*Activity*. Transcribe exactly the lines from the one containing "### **8. Solution**" through the last line of the listing below, inclusive, and nothing beyond them.

*Provided data*.

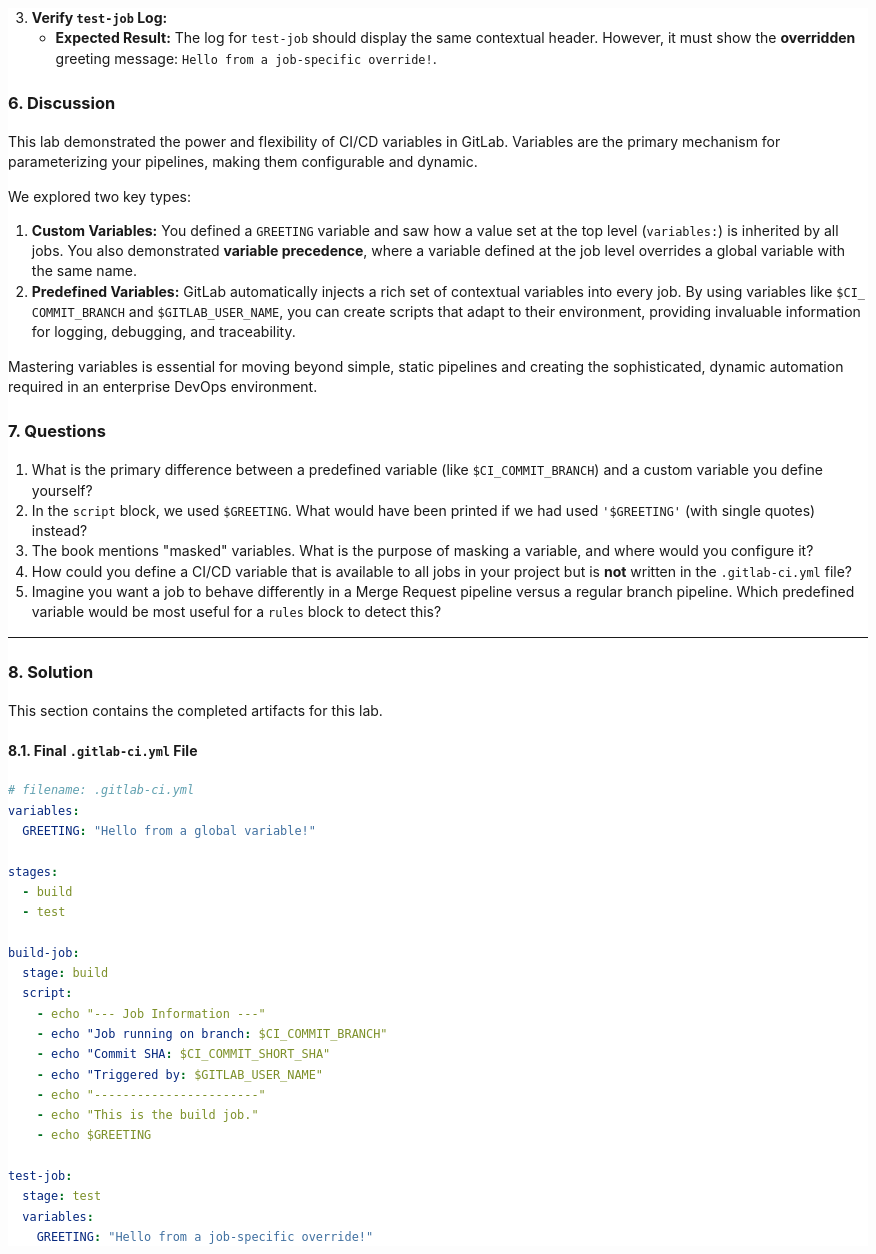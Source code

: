 3.  **Verify `test-job` Log:**
    *   **Expected Result:** The log for `test-job` should display the same contextual header. However, it must show the **overridden** greeting message: `Hello from a job-specific override!`.

### **6. Discussion**

This lab demonstrated the power and flexibility of CI/CD variables in GitLab. Variables are the primary mechanism for parameterizing your pipelines, making them configurable and dynamic.

We explored two key types:
1.  **Custom Variables:** You defined a `GREETING` variable and saw how a value set at the top level (`variables:`) is inherited by all jobs. You also demonstrated **variable precedence**, where a variable defined at the job level overrides a global variable with the same name.
2.  **Predefined Variables:** GitLab automatically injects a rich set of contextual variables into every job. By using variables like `$CI_COMMIT_BRANCH` and `$GITLAB_USER_NAME`, you can create scripts that adapt to their environment, providing invaluable information for logging, debugging, and traceability.

Mastering variables is essential for moving beyond simple, static pipelines and creating the sophisticated, dynamic automation required in an enterprise DevOps environment.

### **7. Questions**

1.  What is the primary difference between a predefined variable (like `$CI_COMMIT_BRANCH`) and a custom variable you define yourself?
2.  In the `script` block, we used `$GREETING`. What would have been printed if we had used `'$GREETING'` (with single quotes) instead?
3.  The book mentions "masked" variables. What is the purpose of masking a variable, and where would you configure it?
4.  How could you define a CI/CD variable that is available to all jobs in your project but is **not** written in the `.gitlab-ci.yml` file?
5.  Imagine you want a job to behave differently in a Merge Request pipeline versus a regular branch pipeline. Which predefined variable would be most useful for a `rules` block to detect this?

---

### **8. Solution**

This section contains the completed artifacts for this lab.

#### **8.1. Final `.gitlab-ci.yml` File**

```yaml
# filename: .gitlab-ci.yml
variables:
  GREETING: "Hello from a global variable!"

stages:
  - build
  - test

build-job:
  stage: build
  script:
    - echo "--- Job Information ---"
    - echo "Job running on branch: $CI_COMMIT_BRANCH"
    - echo "Commit SHA: $CI_COMMIT_SHORT_SHA"
    - echo "Triggered by: $GITLAB_USER_NAME"
    - echo "-----------------------"
    - echo "This is the build job."
    - echo $GREETING

test-job:
  stage: test
  variables:
    GREETING: "Hello from a job-specific override!"
```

*Your response*.
### **8. Solution**

This section contains the completed artifacts for this lab.

#### **8.1. Final `.gitlab-ci.yml` File**

```yaml
# filename: .gitlab-ci.yml
variables:
  GREETING: "Hello from a global variable!"

stages:
  - build
  - test

build-job:
  stage: build
  script:
    - echo "--- Job Information ---"
    - echo "Job running on branch: $CI_COMMIT_BRANCH"
    - echo "Commit SHA: $CI_COMMIT_SHORT_SHA"
    - echo "Triggered by: $GITLAB_USER_NAME"
    - echo "-----------------------"
    - echo "This is the build job."
    - echo $GREETING

test-job:
  stage: test
  variables:
    GREETING: "Hello from a job-specific override!"
```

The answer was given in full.